While organizations are moving toward a mobile workforce, they haven’t brought their solutions for employee communication up to speed. Sixty-four percent of remote workers believe their coworkers make changes to projects without warning them, compared to 31 percent of onsite employees, according to a survey from David Maxfield and Joseph Grenny. A tool for simple, streamlined communication could readily eradicate the issue of unexpected project changes.
Clearly employees need the right digital tools to improve collaboration. Intranets can move beyond the digital filing cabinet to serve this purpose, provided they have the right tools.
Related Article: How Intranet Home Pages Anchor the Digital Workplace
Leveraging Your Intranet For Employee Collaboration
More organizations are beginning to realize the potential of intranets, opting to move to a next-gen intranet that incorporates digital solutions designed to address specific line of business challenges and acts as a primary platform for inter-company communication, as well as a hub for company updates, policies and other valuable information.

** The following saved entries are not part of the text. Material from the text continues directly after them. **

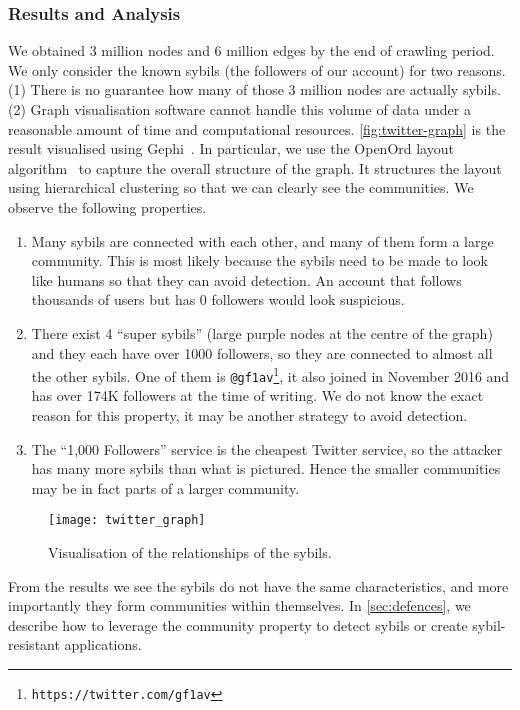 \subsubsection{Results and Analysis}
We obtained 3 million nodes and 6 million edges by the end of crawling period.
We only consider the known sybils (the followers of our account) for two reasons.
(1) There is no guarantee how many of those 3 million nodes are actually sybils.
(2) Graph visualisation software cannot handle this volume of data under a
reasonable amount of time and computational resources.
\autoref{fig:twitter-graph} is the result visualised using
Gephi~\cite{bastian2009gephi}. In particular, we use the OpenOrd layout
algorithm~\cite{martin2011openord} to capture the overall structure of the
graph. It structures the layout using hierarchical clustering so that we can
clearly see the communities. We observe the following properties.
\begin{enumerate}
  \item Many sybils are connected with each other, and many of them form a large
    community. This is most likely because the sybils need to be made to look like
    humans so that they can avoid detection. An account that follows thousands of
    users but has 0 followers would look suspicious.
  \item There exist 4 ``super sybils'' (large purple nodes at the centre of the
    graph) and they each have over 1000 followers, so they are connected to
    almost all the other sybils. One of them is
    \verb!@gf1av!\footnote{\texttt{https://twitter.com/gf1av}}, it also joined
    in November 2016 and has over 174K followers at the time of writing. We do
    not know the exact reason for this property, it may be another strategy to
    avoid detection.
  \item The ``1,000 Followers'' service is the cheapest Twitter service, so the
    attacker has many more sybils than what is pictured. Hence the smaller
    communities may be in fact parts of a larger community.
\end{enumerate}

\begin{figure}
  \centering
  \texttt{[image: twitter\_graph]}
  \caption{Visualisation of the relationships of the sybils. }
  \label{fig:twitter-graph}
\end{figure}

From the results we see the sybils do not have the same characteristics, and
more importantly they form communities within themselves. In
\autoref{sec:defences}, we describe how to leverage the community property to
detect sybils or create sybil-resistant applications.

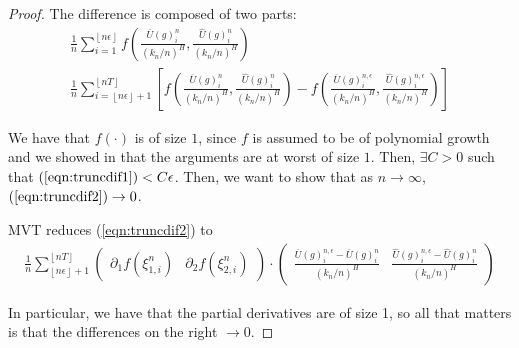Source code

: \documentclass[12pt,letterpaper]{article}
\theoremstyle{definition}
\begin{document}
\begin{proof}
  The difference is composed of two parts:
  \begin{gather}
    \label{eqn:truncdif1}
    \frac{1}{n}\sum_{i=1}^{\left\lfloor n\epsilon \right\rfloor} f\left( \frac{\overline{U}(g)^n_i}{(k_n/n)^H}, \frac{\widehat{U}(g)^n_i}{(k_n/n)^H} \right) \\
    \label{eqn:truncdif2}
    \frac{1}{n}\sum_{i=\left\lfloor n\epsilon \right\rfloor + 1}^{\left\lfloor nT \right\rfloor}\left[ f\left( \frac{\overline{U}(g)^{n}_i}{(k_n/n)^H}, \frac{\widehat{U}(g)^{n}_i}{(k_n/n)^H} \right) -  f\left( \frac{\overline{U}(g)^{n,\epsilon}_i}{(k_n/n)^H}, \frac{\widehat{U}(g)^{n,\epsilon}_i}{(k_n/n)^H} \right) \right]
  \end{gather}

  We have that \(f(\cdot)\) is of size \(1\), since \(f\) is assumed to be of polynomial growth and we showed in  that the arguments are at worst of size \(1\). Then, \(\exists C > 0\) such that \((\ref{eqn:truncdif1}) < C\epsilon\). Then, we want to show that as \(n \rightarrow \infty\), \((\ref{eqn:truncdif2}) \rightarrow 0\). %

  MVT reduces (\ref{eqn:truncdif2}) to
  \begin{gather}
    \frac{1}{n}\sum_{\left\lfloor n\epsilon \right\rfloor + 1}^{\left\lfloor nT \right\rfloor} \begin{pmatrix} \partial_1 f(\xi_{1,i}^n) & \partial_2 f(\xi_{2,i}^n) \end{pmatrix} \cdot \begin{pmatrix} \frac{\overline{U}(g)^{n,\epsilon}_i - \overline{U}(g)^{n}_i}{(k_n/n)^H} & \frac{\widehat{U}(g)^{n,\epsilon}_i - \widehat{U}(g)^{n}_i}{(k_n/n)^H} \end{pmatrix}
  \end{gather}

  In particular, we have that the partial derivatives are of size 1, so all that matters is that the differences on the right \(\rightarrow 0\).


\end{proof}
\end{document}
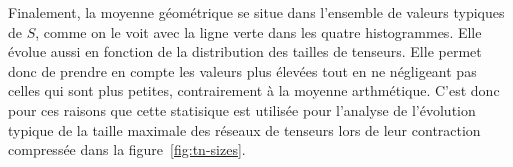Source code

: Finalement, la moyenne géométrique se situe dans l'ensemble de valeurs typiques de $S$, comme on le voit avec la ligne verte dans les quatre histogrammes.
Elle évolue aussi en fonction de la distribution des tailles de tenseurs.
Elle permet donc de prendre en compte les valeurs plus élevées tout en ne négligeant pas celles qui sont plus petites, contrairement à la moyenne arthmétique.
C'est donc pour ces raisons que cette statisique est utilisée pour l'analyse de l'évolution typique de la taille maximale des réseaux de tenseurs lors de leur contraction compressée dans la figure~\ref{fig:tn-sizes}.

Instead of just a stale, back-end of the company site, intranets were intended to be continually updated, for example, with the latest policies. By offering a place for employees to communicate, you eliminate the messy strain of emails that decrease productivity. Today’s professionals spend more than six hours daily sending and receiving an average of 123 emails.
So how do you determine if your existing intranet is truly effective in its role as a communication platform?
Related Article: 6 Ways to Measure Your Intranet's Effectiveness
Measuring the Effectiveness of Your Intranet
While a next-gen intranet has clear benefits, it’s important to define a plan that will address your organization’s needs and preferences over time. And, in order to continuously improve, measuring the right things is key. If you think of it in terms of Return on Objectives (ROO) you’ll have a much easier time defining success and knowing where to focus your attention. That said, businesses should consider a couple of metrics when measuring their effectiveness, including:
Measuring the number of interactions between employees per month is a good baseline to indicate whether or not employees are aware of their digital destination and find value in the information and interactions there. This is an especially effective method for organizations leveraging digital solutions like a newsroom, an integrated social channel or an onboarding center, which are focused on sharing information and connecting employees.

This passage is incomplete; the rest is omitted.